Expression plasticity biases the propensity for and direction of genetic expression divergence
Evolutionary theory and empirical studies suggest that environmentally induced plasticity may facilitate adaptation to novel environments. To test this prediction, we first asked whether genes with significant ancestral expression plasticity were more likely to show genetic divergence in expression. To compare expression changes upon colonization of low-predation environments by high-predation fish to those present after generations of adaptation to low-predation environments, we examined the extent of overlap in gene sets differentially expressed between high-predation fish reared with and without predators and high- versus low-predation fish reared in a shared, predator-free environment. In both drainages, the DE genes with significant ancestral plasticity were more likely to show significant population divergence than expected by chance (Aripo: 264 transcripts, 95% CI for differences in conditional probability of significant divergence for plastic genes compared to conditional probability of divergence for non-plastic genes: [0.125, 0.150]; Quare: 409 transcripts, 95% CI: [0.211,0.239]), supporting an association between plastic responses and genetic divergence.

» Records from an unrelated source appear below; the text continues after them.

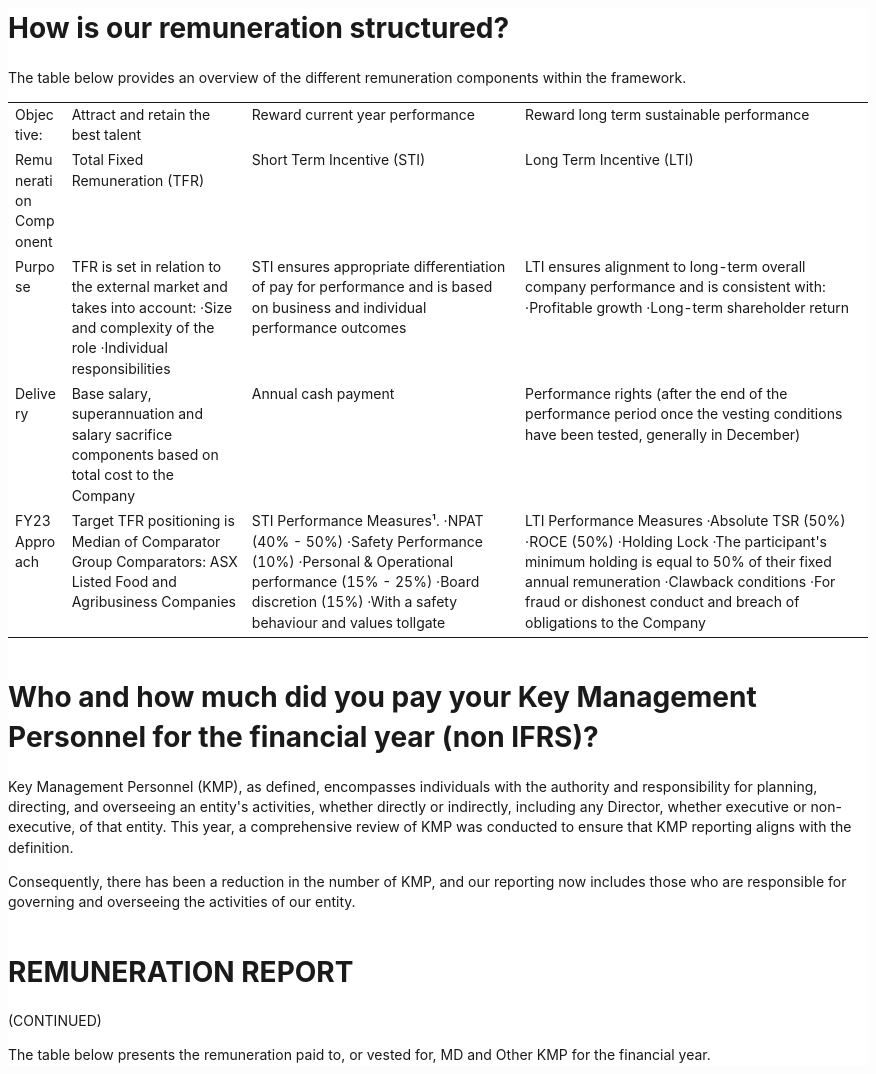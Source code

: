 # How is our remuneration structured?

The table below provides an overview of the different remuneration components within the framework.

<table><tr><td>Objective:</td><td>Attract and retain the best talent</td><td>Reward current year performance</td><td>Reward long term sustainable performance</td></tr><tr><td>Remuneration Component</td><td>Total Fixed Remuneration (TFR)</td><td>Short Term Incentive (STI)</td><td>Long Term Incentive (LTI)</td></tr><tr><td>Purpose</td><td>TFR is set in relation to the external market and takes into account:
·Size and complexity of the role
·Individual responsibilities</td><td>STI ensures appropriate differentiation of pay for performance and is based on business and individual performance outcomes</td><td>LTI ensures alignment to long-term overall company performance and is consistent with:
·Profitable growth
·Long-term shareholder return</td></tr><tr><td>Delivery</td><td>Base salary, superannuation and salary sacrifice components based on total cost to the Company</td><td>Annual cash payment</td><td>Performance rights (after the end of the performance period once the vesting conditions have been tested, generally in December)</td></tr><tr><td>FY23 Approach</td><td>Target TFR positioning is Median of Comparator Group
Comparators: ASX Listed Food and Agribusiness Companies</td><td>STI Performance Measures¹. 
·NPAT (40% - 50%) 
·Safety Performance (10%) 
·Personal &amp; Operational performance (15% - 25%) 
·Board discretion (15%) 
·With a safety behaviour and values tollgate</td><td>LTI Performance Measures
·Absolute TSR (50%) 
·ROCE (50%) 
·Holding Lock
·The participant&#x27;s minimum holding is equal to 50% of their fixed annual remuneration
·Clawback conditions
·For fraud or dishonest conduct and breach of obligations to the Company</td></tr></table>

# Who and how much did you pay your Key Management Personnel for the financial year (non IFRS)?

Key Management Personnel (KMP), as defined, encompasses individuals with the authority and responsibility for planning, directing, and overseeing an entity's activities, whether directly or indirectly, including any Director, whether executive or non-executive, of that entity. This year, a comprehensive review of KMP was conducted to ensure that KMP reporting aligns with the definition.

Consequently, there has been a reduction in the number of KMP, and our reporting now includes those who are responsible for governing and overseeing the activities of our entity.

# REMUNERATION REPORT

(CONTINUED)

The table below presents the remuneration paid to, or vested for, MD and Other KMP for the financial year.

We next asked whether the directions of expression plasticity and genetic divergence were associated. We did so for those genes with both significant ancestral plasticity and population differences, as well as the larger set of all transcripts with significant population differences (i.e. including those without significant expression plasticity). We performed the second, more conservative comparison because we reasoned that even subthreshold expression plasticity could influence the direction of adaptive divergence. Within both drainages, we found a signature of non-adaptive plasticity associated with genetic expression divergence. Approximately 84% of DE genes exhibited population and rearing expression changes in non-concordant directions in the Aripo drainage (95% CI for difference in probability of same versus opposite expression direction: [-0.564,-0.499]), and 68% of DE genes exhibiting non-concordant expression in the Quare drainage (95% CI: [-0.520,-0.456]) (Fig. 3). Patterns were consistent in both drainages when we considered the larger set of all genes with significant population expression differences (Aripo: 80% of genes with non-concordant expression, 95% CI: [-0.811,-0.752]; Quare: 66% of genes with non-concordant expression, 95% CI: [-0.803,-0.733]).